I have a data set of paired-end samples which I'm mapping with bowtie2.
I am mainly focus on the unmapped reads, as these are the reads we're interested in.
This is a sample output of the mapping results from on of my runs:
11216394 reads; of these: 11216394 (100.00%) were paired; of these: 8079466 (72.03%) aligned concordantly 0 times 2987422 (26.63%) aligned concordantly exactly 1 time 149506 (1.33%) aligned concordantly >1 times ---- 8079466 pairs aligned concordantly 0 times; of these: 417642 (5.17%) aligned discordantly 1 time ---- 7661824 pairs aligned 0 times concordantly or discordantly; of these: 15323648 mates make up the pairs; of these: 15226093 (99.36%) aligned 0 times 63924 (0.42%) aligned exactly 1 time 33631 (0.22%) aligned >1 times 32.13% overall alignment rate
Out of this output, how many unmapped reads do I have?
From my understanding I was thinking it is the fourth row from the bottom = 15226093?

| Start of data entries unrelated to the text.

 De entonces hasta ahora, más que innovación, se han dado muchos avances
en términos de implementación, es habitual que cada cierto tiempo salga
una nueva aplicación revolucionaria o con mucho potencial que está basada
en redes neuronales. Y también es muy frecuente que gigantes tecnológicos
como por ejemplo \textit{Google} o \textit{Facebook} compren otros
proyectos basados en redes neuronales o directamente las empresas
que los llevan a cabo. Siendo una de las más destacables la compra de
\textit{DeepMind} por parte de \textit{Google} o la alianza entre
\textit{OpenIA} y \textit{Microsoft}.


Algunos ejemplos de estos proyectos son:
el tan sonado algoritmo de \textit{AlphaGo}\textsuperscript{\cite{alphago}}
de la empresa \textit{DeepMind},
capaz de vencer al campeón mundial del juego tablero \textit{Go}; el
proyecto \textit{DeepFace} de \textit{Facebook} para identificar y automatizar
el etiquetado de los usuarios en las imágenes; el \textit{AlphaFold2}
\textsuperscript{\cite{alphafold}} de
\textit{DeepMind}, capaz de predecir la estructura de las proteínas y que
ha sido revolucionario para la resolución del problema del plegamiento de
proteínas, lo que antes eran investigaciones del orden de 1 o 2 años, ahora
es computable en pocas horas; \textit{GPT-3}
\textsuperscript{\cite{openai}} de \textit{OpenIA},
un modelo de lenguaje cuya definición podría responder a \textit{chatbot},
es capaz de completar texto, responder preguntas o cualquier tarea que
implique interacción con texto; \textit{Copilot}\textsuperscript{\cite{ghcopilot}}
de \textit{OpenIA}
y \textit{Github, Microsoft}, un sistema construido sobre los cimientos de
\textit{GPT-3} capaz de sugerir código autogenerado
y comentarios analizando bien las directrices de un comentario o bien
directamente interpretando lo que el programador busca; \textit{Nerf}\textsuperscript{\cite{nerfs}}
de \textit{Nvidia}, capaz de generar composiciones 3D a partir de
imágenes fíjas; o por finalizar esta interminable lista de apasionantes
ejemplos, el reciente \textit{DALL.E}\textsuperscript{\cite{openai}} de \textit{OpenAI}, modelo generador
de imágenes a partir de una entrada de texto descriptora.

If I calculate all three options in this summary i have aligned once - (29874222) + (417642 *2) + 63924 = 6874052 aligned >1 - (1495062) + 33631 = 332643 unaligned - 15226093 sum = 6874052 + 332643 + 15226093 = 22432788
This last number is the sum of my input reads of this sample.
But When I look at the number of reads in the
unmapped.fastq file after the mapping it corresponds to the third row of the file (x2) = 8079466 x2 = 16158932?
But than adding the mapped and unmapped reads together give me more reads, than the there were in total.
Can anyone help me understand what is happening here?
How do I calculate the number of unmapped reads in a paired-end mapped sample?